• **Materials provided**:
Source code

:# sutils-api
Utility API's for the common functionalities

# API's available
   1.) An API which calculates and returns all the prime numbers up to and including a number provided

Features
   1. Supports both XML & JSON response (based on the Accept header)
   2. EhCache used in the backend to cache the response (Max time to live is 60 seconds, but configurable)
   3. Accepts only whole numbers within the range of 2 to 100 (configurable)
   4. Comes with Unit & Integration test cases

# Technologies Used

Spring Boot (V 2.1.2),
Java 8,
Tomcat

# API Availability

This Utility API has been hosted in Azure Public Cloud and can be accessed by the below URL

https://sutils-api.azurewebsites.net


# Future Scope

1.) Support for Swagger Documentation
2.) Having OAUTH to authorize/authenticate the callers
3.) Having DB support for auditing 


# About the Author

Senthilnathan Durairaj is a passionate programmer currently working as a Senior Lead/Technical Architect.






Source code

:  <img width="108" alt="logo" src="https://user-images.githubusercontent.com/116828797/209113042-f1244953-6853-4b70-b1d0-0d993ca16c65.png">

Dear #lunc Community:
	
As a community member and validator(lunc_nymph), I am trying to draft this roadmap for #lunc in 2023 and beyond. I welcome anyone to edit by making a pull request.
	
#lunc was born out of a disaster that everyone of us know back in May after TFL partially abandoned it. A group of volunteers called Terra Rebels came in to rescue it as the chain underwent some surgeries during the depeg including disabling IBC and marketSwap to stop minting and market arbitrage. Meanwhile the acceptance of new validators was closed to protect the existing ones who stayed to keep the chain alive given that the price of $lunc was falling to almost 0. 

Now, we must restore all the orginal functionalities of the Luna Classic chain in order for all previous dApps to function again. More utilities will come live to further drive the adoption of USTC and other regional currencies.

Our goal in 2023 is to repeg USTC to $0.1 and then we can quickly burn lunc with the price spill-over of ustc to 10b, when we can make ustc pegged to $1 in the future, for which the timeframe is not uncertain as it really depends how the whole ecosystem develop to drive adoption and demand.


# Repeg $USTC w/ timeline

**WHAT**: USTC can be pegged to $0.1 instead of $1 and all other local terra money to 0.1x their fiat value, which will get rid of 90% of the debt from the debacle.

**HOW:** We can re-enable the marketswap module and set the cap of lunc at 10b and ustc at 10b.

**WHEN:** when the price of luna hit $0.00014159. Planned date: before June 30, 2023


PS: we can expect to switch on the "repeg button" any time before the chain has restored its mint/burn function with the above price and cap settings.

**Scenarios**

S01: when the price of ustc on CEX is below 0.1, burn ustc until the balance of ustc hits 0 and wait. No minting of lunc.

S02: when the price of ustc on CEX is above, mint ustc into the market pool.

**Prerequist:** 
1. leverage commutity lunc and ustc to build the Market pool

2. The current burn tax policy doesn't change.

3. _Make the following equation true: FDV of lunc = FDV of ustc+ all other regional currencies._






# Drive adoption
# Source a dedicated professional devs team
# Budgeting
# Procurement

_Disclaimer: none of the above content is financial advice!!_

• **Exercise aim**:
Show the lines of the records that include the string "chain".

• **Solution**:
#lunc was born out of a disaster that everyone of us know back in May after TFL partially abandoned it. A group of volunteers called Terra Rebels came in to rescue it as the chain underwent some surgeries during the depeg including disabling IBC and marketSwap to stop minting and market arbitrage. Meanwhile the acceptance of new validators was closed to protect the existing ones who stayed to keep the chain alive given that the price of $lunc was falling to almost 0. 
Now, we must restore all the orginal functionalities of the Luna Classic chain in order for all previous dApps to function again. More utilities will come live to further drive the adoption of USTC and other regional currencies.
PS: we can expect to switch on the "repeg button" any time before the chain has restored its mint/burn function with the above price and cap settings.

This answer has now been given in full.